R2C2-Coder: Enhancing and Benchmarking Real-world Repository-level Code Completion Abilities of Code Large Language Models
Deng, Ken, Liu, Jiaheng, Zhu, He, Liu, Congnan, Li, Jingxin, Wang, Jiakai, Zhao, Peng, Zhang, Chenchen, Wu, Yanan, Yin, Xueqiao, Zhang, Yuanxing, Su, Wenbo, Xiang, Bangyu, Ge, Tiezheng, Zheng, Bo
Code completion models have made significant progress in recent years. Recently, repository-level code completion has drawn more attention in modern software development, and several baseline methods and benchmarks have been proposed. However, existing repository-level code completion methods often fall short of fully using the extensive context of a project repository, such as the intricacies of relevant files and class hierarchies. Besides, the existing benchmarks usually focus on limited code completion scenarios, which cannot reflect the repository-level code completion abilities well of existing methods. To address these limitations, we propose the R2C2-Coder to enhance and benchmark the real-world repository-level code completion abilities of code Large Language Models, where the R2C2-Coder includes a code prompt construction method R2C2-Enhance and a well-designed benchmark R2C2-Bench.
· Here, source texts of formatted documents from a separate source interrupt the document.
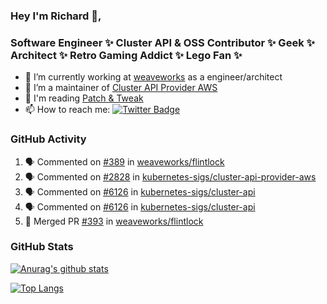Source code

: ### Hey I'm Richard 👋, 

<h3 align="left">Software Engineer ✨ Cluster API & OSS Contributor ✨ Geek ✨ Architect ✨ Retro Gaming Addict ✨ Lego Fan ✨</h3>

- 🔭 I’m currently working at [weaveworks](https://github.com/weaveworks) as a engineer/architect
- 👯 I’m a maintainer of [Cluster API Provider AWS](https://github.com/kubernetes-sigs/cluster-api-provider-aws)
- 💬 I'm reading [Patch & Tweak](https://bjooks.com/products/patch-tweak-exploring-modular-synthesis)
- 📫 How to reach me: [![Twitter Badge](https://img.shields.io/badge/-@fruit_case-00acee?style=flat&logo=Twitter&logoColor=white)](https://twitter.com/intent/follow?screen_name=fruit_case "Follow on Twitter")

### GitHub Activity 

<!--START_SECTION:activity-->
1. 🗣 Commented on [#389](https://github.com/weaveworks/flintlock/issues/389) in [weaveworks/flintlock](https://github.com/weaveworks/flintlock)
2. 🗣 Commented on [#2828](https://github.com/kubernetes-sigs/cluster-api-provider-aws/issues/2828) in [kubernetes-sigs/cluster-api-provider-aws](https://github.com/kubernetes-sigs/cluster-api-provider-aws)
3. 🗣 Commented on [#6126](https://github.com/kubernetes-sigs/cluster-api/issues/6126) in [kubernetes-sigs/cluster-api](https://github.com/kubernetes-sigs/cluster-api)
4. 🗣 Commented on [#6126](https://github.com/kubernetes-sigs/cluster-api/issues/6126) in [kubernetes-sigs/cluster-api](https://github.com/kubernetes-sigs/cluster-api)
5. 🎉 Merged PR [#393](https://github.com/weaveworks/flintlock/pull/393) in [weaveworks/flintlock](https://github.com/weaveworks/flintlock)
<!--END_SECTION:activity-->

### GitHub Stats

[![Anurag's github stats](https://github-readme-stats.vercel.app/api?username=richardcase&count_private=true&show_icons=true)](https://github.com/anuraghazra/github-readme-stats)

[![Top Langs](https://github-readme-stats.vercel.app/api/top-langs/?username=richardcase&hide=html&layout=compact)](https://github.com/anuraghazra/github-readme-stats)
Specifically, first, in R2C2-Enhance, we first construct the candidate retrieval pool and then assemble the completion prompt by retrieving from the retrieval pool for each completion cursor position. Second, based on R2C2 -Enhance, we can construct a more challenging and diverse R2C2-Bench with training, validation and test splits, where a context perturbation strategy is proposed to simulate the real-world repository-level code completion well. Extensive results on multiple benchmarks demonstrate the effectiveness of our R2C2-Coder.